# [Exercise details]
The answer must be every entry, given again word for word.

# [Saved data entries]

= = = = =

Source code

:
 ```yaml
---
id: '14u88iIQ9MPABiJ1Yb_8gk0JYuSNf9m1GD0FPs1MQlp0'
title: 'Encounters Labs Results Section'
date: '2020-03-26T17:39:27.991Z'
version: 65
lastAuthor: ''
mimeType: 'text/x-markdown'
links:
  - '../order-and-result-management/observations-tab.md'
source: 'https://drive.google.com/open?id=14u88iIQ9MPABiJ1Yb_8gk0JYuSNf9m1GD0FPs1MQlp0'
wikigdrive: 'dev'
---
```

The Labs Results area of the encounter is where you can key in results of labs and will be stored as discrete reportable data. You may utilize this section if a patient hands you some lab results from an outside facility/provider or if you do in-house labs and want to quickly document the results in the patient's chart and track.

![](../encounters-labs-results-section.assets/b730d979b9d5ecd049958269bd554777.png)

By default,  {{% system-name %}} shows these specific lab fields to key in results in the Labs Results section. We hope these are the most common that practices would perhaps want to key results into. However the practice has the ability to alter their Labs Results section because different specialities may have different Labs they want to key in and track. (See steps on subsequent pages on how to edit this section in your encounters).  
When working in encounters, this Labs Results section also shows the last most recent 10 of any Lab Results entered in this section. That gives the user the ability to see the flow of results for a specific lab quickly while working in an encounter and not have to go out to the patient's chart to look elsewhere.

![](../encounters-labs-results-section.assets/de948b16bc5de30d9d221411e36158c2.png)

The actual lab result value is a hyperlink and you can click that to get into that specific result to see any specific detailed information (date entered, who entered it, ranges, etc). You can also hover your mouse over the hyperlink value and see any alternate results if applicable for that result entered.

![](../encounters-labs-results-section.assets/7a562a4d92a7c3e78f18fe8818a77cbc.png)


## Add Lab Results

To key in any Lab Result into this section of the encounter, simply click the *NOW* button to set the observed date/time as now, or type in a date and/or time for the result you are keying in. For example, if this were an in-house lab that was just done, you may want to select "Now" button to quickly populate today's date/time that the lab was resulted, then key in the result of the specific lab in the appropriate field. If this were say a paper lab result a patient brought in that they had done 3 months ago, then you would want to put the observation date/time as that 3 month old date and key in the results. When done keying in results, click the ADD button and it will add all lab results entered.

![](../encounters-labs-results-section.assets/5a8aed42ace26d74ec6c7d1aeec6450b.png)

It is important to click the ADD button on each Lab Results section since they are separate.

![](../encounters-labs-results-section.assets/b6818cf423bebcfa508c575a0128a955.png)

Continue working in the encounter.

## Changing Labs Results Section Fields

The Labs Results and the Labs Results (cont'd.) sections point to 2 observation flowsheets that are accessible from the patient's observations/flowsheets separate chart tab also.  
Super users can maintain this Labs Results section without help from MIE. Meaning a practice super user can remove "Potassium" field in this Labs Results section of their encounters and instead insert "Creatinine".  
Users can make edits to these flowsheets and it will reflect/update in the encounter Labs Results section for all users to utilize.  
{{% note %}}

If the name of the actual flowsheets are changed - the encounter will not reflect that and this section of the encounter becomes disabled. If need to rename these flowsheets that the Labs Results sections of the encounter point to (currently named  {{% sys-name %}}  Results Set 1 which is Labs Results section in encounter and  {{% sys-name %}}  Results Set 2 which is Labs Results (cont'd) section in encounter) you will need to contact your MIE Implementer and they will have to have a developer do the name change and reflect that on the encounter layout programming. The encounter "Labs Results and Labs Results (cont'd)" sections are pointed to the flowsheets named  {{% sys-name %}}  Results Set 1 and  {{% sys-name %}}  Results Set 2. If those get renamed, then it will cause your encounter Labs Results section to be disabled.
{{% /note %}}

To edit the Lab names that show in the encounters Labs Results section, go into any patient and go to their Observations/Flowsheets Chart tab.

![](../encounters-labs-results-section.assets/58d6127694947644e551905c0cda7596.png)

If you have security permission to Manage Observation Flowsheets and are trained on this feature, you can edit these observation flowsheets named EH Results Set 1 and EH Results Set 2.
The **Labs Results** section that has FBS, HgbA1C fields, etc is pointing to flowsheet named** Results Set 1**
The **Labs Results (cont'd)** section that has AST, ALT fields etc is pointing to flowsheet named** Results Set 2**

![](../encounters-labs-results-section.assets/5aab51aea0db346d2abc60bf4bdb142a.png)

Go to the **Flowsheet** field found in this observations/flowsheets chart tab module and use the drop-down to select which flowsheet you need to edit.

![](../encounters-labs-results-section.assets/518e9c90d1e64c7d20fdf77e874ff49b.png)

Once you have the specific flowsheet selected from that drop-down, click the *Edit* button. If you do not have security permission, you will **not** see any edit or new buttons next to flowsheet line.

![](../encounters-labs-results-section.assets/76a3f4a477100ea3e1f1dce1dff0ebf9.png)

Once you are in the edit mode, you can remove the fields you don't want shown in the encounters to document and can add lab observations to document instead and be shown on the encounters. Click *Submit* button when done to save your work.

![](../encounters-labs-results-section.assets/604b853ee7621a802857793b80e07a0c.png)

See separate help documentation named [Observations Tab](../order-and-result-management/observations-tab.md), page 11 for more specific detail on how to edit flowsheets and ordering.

= = = = =

# [Solution for this problem]
Source code

:
 ```yaml
---
id: '14u88iIQ9MPABiJ1Yb_8gk0JYuSNf9m1GD0FPs1MQlp0'
title: 'Encounters Labs Results Section'
date: '2020-03-26T17:39:27.991Z'
version: 65
lastAuthor: ''
mimeType: 'text/x-markdown'
links:
  - '../order-and-result-management/observations-tab.md'
source: 'https://drive.google.com/open?id=14u88iIQ9MPABiJ1Yb_8gk0JYuSNf9m1GD0FPs1MQlp0'
wikigdrive: 'dev'
---
```

The Labs Results area of the encounter is where you can key in results of labs and will be stored as discrete reportable data. You may utilize this section if a patient hands you some lab results from an outside facility/provider or if you do in-house labs and want to quickly document the results in the patient's chart and track.

![](../encounters-labs-results-section.assets/b730d979b9d5ecd049958269bd554777.png)

By default,  {{% system-name %}} shows these specific lab fields to key in results in the Labs Results section. We hope these are the most common that practices would perhaps want to key results into. However the practice has the ability to alter their Labs Results section because different specialities may have different Labs they want to key in and track. (See steps on subsequent pages on how to edit this section in your encounters).  
When working in encounters, this Labs Results section also shows the last most recent 10 of any Lab Results entered in this section. That gives the user the ability to see the flow of results for a specific lab quickly while working in an encounter and not have to go out to the patient's chart to look elsewhere.

![](../encounters-labs-results-section.assets/de948b16bc5de30d9d221411e36158c2.png)

The actual lab result value is a hyperlink and you can click that to get into that specific result to see any specific detailed information (date entered, who entered it, ranges, etc). You can also hover your mouse over the hyperlink value and see any alternate results if applicable for that result entered.

![](../encounters-labs-results-section.assets/7a562a4d92a7c3e78f18fe8818a77cbc.png)


## Add Lab Results

To key in any Lab Result into this section of the encounter, simply click the *NOW* button to set the observed date/time as now, or type in a date and/or time for the result you are keying in. For example, if this were an in-house lab that was just done, you may want to select "Now" button to quickly populate today's date/time that the lab was resulted, then key in the result of the specific lab in the appropriate field. If this were say a paper lab result a patient brought in that they had done 3 months ago, then you would want to put the observation date/time as that 3 month old date and key in the results. When done keying in results, click the ADD button and it will add all lab results entered.

![](../encounters-labs-results-section.assets/5a8aed42ace26d74ec6c7d1aeec6450b.png)

It is important to click the ADD button on each Lab Results section since they are separate.

![](../encounters-labs-results-section.assets/b6818cf423bebcfa508c575a0128a955.png)

Continue working in the encounter.

## Changing Labs Results Section Fields

The Labs Results and the Labs Results (cont'd.) sections point to 2 observation flowsheets that are accessible from the patient's observations/flowsheets separate chart tab also.  
Super users can maintain this Labs Results section without help from MIE. Meaning a practice super user can remove "Potassium" field in this Labs Results section of their encounters and instead insert "Creatinine".  
Users can make edits to these flowsheets and it will reflect/update in the encounter Labs Results section for all users to utilize.  
{{% note %}}

If the name of the actual flowsheets are changed - the encounter will not reflect that and this section of the encounter becomes disabled. If need to rename these flowsheets that the Labs Results sections of the encounter point to (currently named  {{% sys-name %}}  Results Set 1 which is Labs Results section in encounter and  {{% sys-name %}}  Results Set 2 which is Labs Results (cont'd) section in encounter) you will need to contact your MIE Implementer and they will have to have a developer do the name change and reflect that on the encounter layout programming. The encounter "Labs Results and Labs Results (cont'd)" sections are pointed to the flowsheets named  {{% sys-name %}}  Results Set 1 and  {{% sys-name %}}  Results Set 2. If those get renamed, then it will cause your encounter Labs Results section to be disabled.
{{% /note %}}

To edit the Lab names that show in the encounters Labs Results section, go into any patient and go to their Observations/Flowsheets Chart tab.

![](../encounters-labs-results-section.assets/58d6127694947644e551905c0cda7596.png)

If you have security permission to Manage Observation Flowsheets and are trained on this feature, you can edit these observation flowsheets named EH Results Set 1 and EH Results Set 2.
The **Labs Results** section that has FBS, HgbA1C fields, etc is pointing to flowsheet named** Results Set 1**
The **Labs Results (cont'd)** section that has AST, ALT fields etc is pointing to flowsheet named** Results Set 2**

![](../encounters-labs-results-section.assets/5aab51aea0db346d2abc60bf4bdb142a.png)

Go to the **Flowsheet** field found in this observations/flowsheets chart tab module and use the drop-down to select which flowsheet you need to edit.

![](../encounters-labs-results-section.assets/518e9c90d1e64c7d20fdf77e874ff49b.png)

Once you have the specific flowsheet selected from that drop-down, click the *Edit* button. If you do not have security permission, you will **not** see any edit or new buttons next to flowsheet line.

![](../encounters-labs-results-section.assets/76a3f4a477100ea3e1f1dce1dff0ebf9.png)

Once you are in the edit mode, you can remove the fields you don't want shown in the encounters to document and can add lab observations to document instead and be shown on the encounters. Click *Submit* button when done to save your work.

![](../encounters-labs-results-section.assets/604b853ee7621a802857793b80e07a0c.png)

See separate help documentation named [Observations Tab](../order-and-result-management/observations-tab.md), page 11 for more specific detail on how to edit flowsheets and ordering.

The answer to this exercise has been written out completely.